- Input material
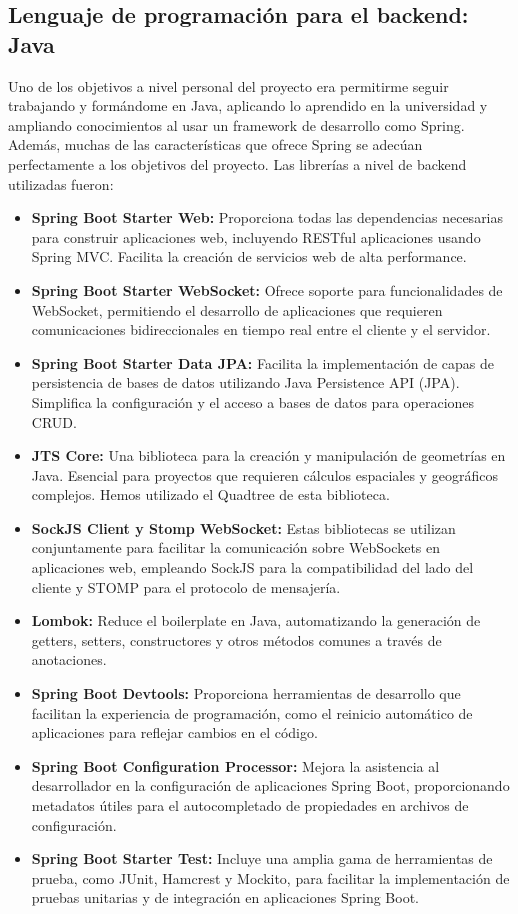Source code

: \subsection{Lenguaje de programación para el backend: Java}
 Uno de los objetivos a nivel personal del proyecto era permitirme seguir trabajando y formándome en Java, aplicando lo aprendido en la universidad y ampliando conocimientos al usar un framework de desarrollo como Spring. Además, muchas de las características que ofrece Spring se adecúan perfectamente a los objetivos del proyecto. Las librerías a nivel de backend utilizadas fueron:
\begin{itemize}
    \item \textbf{Spring Boot Starter Web:}\cite{SpringBootWeb} Proporciona todas las dependencias necesarias para construir aplicaciones web, incluyendo RESTful aplicaciones usando Spring MVC. Facilita la creación de servicios web de alta performance.
    \item \textbf{Spring Boot Starter WebSocket:}\cite{SpringBootWebSocket} Ofrece soporte para funcionalidades de WebSocket, permitiendo el desarrollo de aplicaciones que requieren comunicaciones bidireccionales en tiempo real entre el cliente y el servidor.
    \item \textbf{Spring Boot Starter Data JPA:}\cite{SpringBootDataJPA} Facilita la implementación de capas de persistencia de bases de datos utilizando Java Persistence API (JPA). Simplifica la configuración y el acceso a bases de datos para operaciones CRUD.
    \item \textbf{JTS Core:}\cite{JTSCore} Una biblioteca para la creación y manipulación de geometrías en Java. Esencial para proyectos que requieren cálculos espaciales y geográficos complejos. Hemos utilizado el Quadtree de esta biblioteca.
    \item \textbf{SockJS Client y Stomp WebSocket:}\cite{SockJS}\cite{StompWebSocket} Estas bibliotecas se utilizan conjuntamente para facilitar la comunicación sobre WebSockets en aplicaciones web, empleando SockJS para la compatibilidad del lado del cliente y STOMP para el protocolo de mensajería.
    \item \textbf{Lombok:}\cite{Lombok} Reduce el boilerplate en Java, automatizando la generación de getters, setters, constructores y otros métodos comunes a través de anotaciones.
    \item \textbf{Spring Boot Devtools:}\cite{SpringBootDevtools} Proporciona herramientas de desarrollo que facilitan la experiencia de programación, como el reinicio automático de aplicaciones para reflejar cambios en el código.
    \item \textbf{Spring Boot Configuration Processor:}\cite{SpringBootConfigProcessor} Mejora la asistencia al desarrollador en la configuración de aplicaciones Spring Boot, proporcionando metadatos útiles para el autocompletado de propiedades en archivos de configuración.
    \item \textbf{Spring Boot Starter Test:}\cite{SpringBootStarterTest} Incluye una amplia gama de herramientas de prueba, como JUnit, Hamcrest y Mockito, para facilitar la implementación de pruebas unitarias y de integración en aplicaciones Spring Boot.
\end{itemize}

- Your task
The expected output is every record above, copied exactly, without pictures.

- Exercise output
Source code

: \subsection{Lenguaje de programación para el backend: Java}
 Uno de los objetivos a nivel personal del proyecto era permitirme seguir trabajando y formándome en Java, aplicando lo aprendido en la universidad y ampliando conocimientos al usar un framework de desarrollo como Spring. Además, muchas de las características que ofrece Spring se adecúan perfectamente a los objetivos del proyecto. Las librerías a nivel de backend utilizadas fueron:
\begin{itemize}
    \item \textbf{Spring Boot Starter Web:}\cite{SpringBootWeb} Proporciona todas las dependencias necesarias para construir aplicaciones web, incluyendo RESTful aplicaciones usando Spring MVC. Facilita la creación de servicios web de alta performance.
    \item \textbf{Spring Boot Starter WebSocket:}\cite{SpringBootWebSocket} Ofrece soporte para funcionalidades de WebSocket, permitiendo el desarrollo de aplicaciones que requieren comunicaciones bidireccionales en tiempo real entre el cliente y el servidor.
    \item \textbf{Spring Boot Starter Data JPA:}\cite{SpringBootDataJPA} Facilita la implementación de capas de persistencia de bases de datos utilizando Java Persistence API (JPA). Simplifica la configuración y el acceso a bases de datos para operaciones CRUD.
    \item \textbf{JTS Core:}\cite{JTSCore} Una biblioteca para la creación y manipulación de geometrías en Java. Esencial para proyectos que requieren cálculos espaciales y geográficos complejos. Hemos utilizado el Quadtree de esta biblioteca.
    \item \textbf{SockJS Client y Stomp WebSocket:}\cite{SockJS}\cite{StompWebSocket} Estas bibliotecas se utilizan conjuntamente para facilitar la comunicación sobre WebSockets en aplicaciones web, empleando SockJS para la compatibilidad del lado del cliente y STOMP para el protocolo de mensajería.
    \item \textbf{Lombok:}\cite{Lombok} Reduce el boilerplate en Java, automatizando la generación de getters, setters, constructores y otros métodos comunes a través de anotaciones.
    \item \textbf{Spring Boot Devtools:}\cite{SpringBootDevtools} Proporciona herramientas de desarrollo que facilitan la experiencia de programación, como el reinicio automático de aplicaciones para reflejar cambios en el código.
    \item \textbf{Spring Boot Configuration Processor:}\cite{SpringBootConfigProcessor} Mejora la asistencia al desarrollador en la configuración de aplicaciones Spring Boot, proporcionando metadatos útiles para el autocompletado de propiedades en archivos de configuración.
    \item \textbf{Spring Boot Starter Test:}\cite{SpringBootStarterTest} Incluye una amplia gama de herramientas de prueba, como JUnit, Hamcrest y Mockito, para facilitar la implementación de pruebas unitarias y de integración en aplicaciones Spring Boot.
\end{itemize}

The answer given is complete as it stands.